(Collected data entries)
──────────

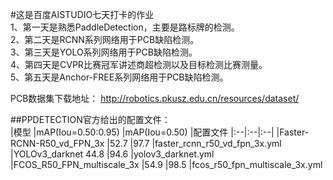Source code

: #这是百度AISTUDIO七天打卡的作业  
1、第一天是熟悉PaddleDetection，主要是路标牌的检测。  
2、第二天是RCNN系列网络用于PCB缺陷检测。  
3、第三天是YOLO系列网络用于PCB缺陷检测。  
4、第四天是CVPR比赛冠军讲述商超检测以及目标检测比赛测量。  
5、第五天是Anchor-FREE系列网络用于PCB缺陷检测。  


PCB数据集下载地址：
http://robotics.pkusz.edu.cn/resources/dataset/

##PPDETECTION官方给出的配置文件：  
|模型	|mAP(Iou=0.50:0.95)	|mAP(Iou=0.50)	|配置文件
|:--|:--|:--|
|Faster-RCNN-R50_vd_FPN_3x	|52.7	|97.7	|faster_rcnn_r50_vd_fpn_3x.yml
|YOLOv3_darknet	44.8	|94.6	|yolov3_darknet.yml
|FCOS_R50_FPN_multiscale_3x	|54.9	|98.5	|fcos_r50_fpn_multiscale_3x.yml



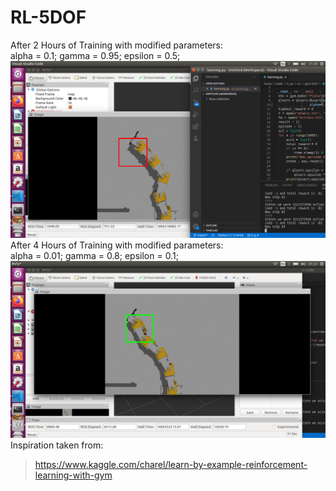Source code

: # RL-5DOF
After 2 Hours of Training with modified parameters:<br/>
alpha = 0.1; gamma = 0.95; epsilon = 0.5;
![Screenshot](index.png)
After 4 Hours of Training with modified parameters:<br/> 
alpha = 0.01; gamma = 0.8; epsilon = 0.1;
![Screenshot](index2.png)
Inspiration taken from:
>https://www.kaggle.com/charel/learn-by-example-reinforcement-learning-with-gym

──────────

* [TASK STATEMENT]
Each entry above should be returned exactly as written, minus its pictures.

* [RESULT BELOW]
Source code

: #这是百度AISTUDIO七天打卡的作业  
1、第一天是熟悉PaddleDetection，主要是路标牌的检测。  
2、第二天是RCNN系列网络用于PCB缺陷检测。  
3、第三天是YOLO系列网络用于PCB缺陷检测。  
4、第四天是CVPR比赛冠军讲述商超检测以及目标检测比赛测量。  
5、第五天是Anchor-FREE系列网络用于PCB缺陷检测。  


PCB数据集下载地址：
http://robotics.pkusz.edu.cn/resources/dataset/

##PPDETECTION官方给出的配置文件：  
|模型	|mAP(Iou=0.50:0.95)	|mAP(Iou=0.50)	|配置文件
|:--|:--|:--|
|Faster-RCNN-R50_vd_FPN_3x	|52.7	|97.7	|faster_rcnn_r50_vd_fpn_3x.yml
|YOLOv3_darknet	44.8	|94.6	|yolov3_darknet.yml
|FCOS_R50_FPN_multiscale_3x	|54.9	|98.5	|fcos_r50_fpn_multiscale_3x.yml



Source code

: # RL-5DOF
After 2 Hours of Training with modified parameters:<br/>
alpha = 0.1; gamma = 0.95; epsilon = 0.5;
![Screenshot](index.png)
After 4 Hours of Training with modified parameters:<br/> 
alpha = 0.01; gamma = 0.8; epsilon = 0.1;
![Screenshot](index2.png)
Inspiration taken from:
>https://www.kaggle.com/charel/learn-by-example-reinforcement-learning-with-gym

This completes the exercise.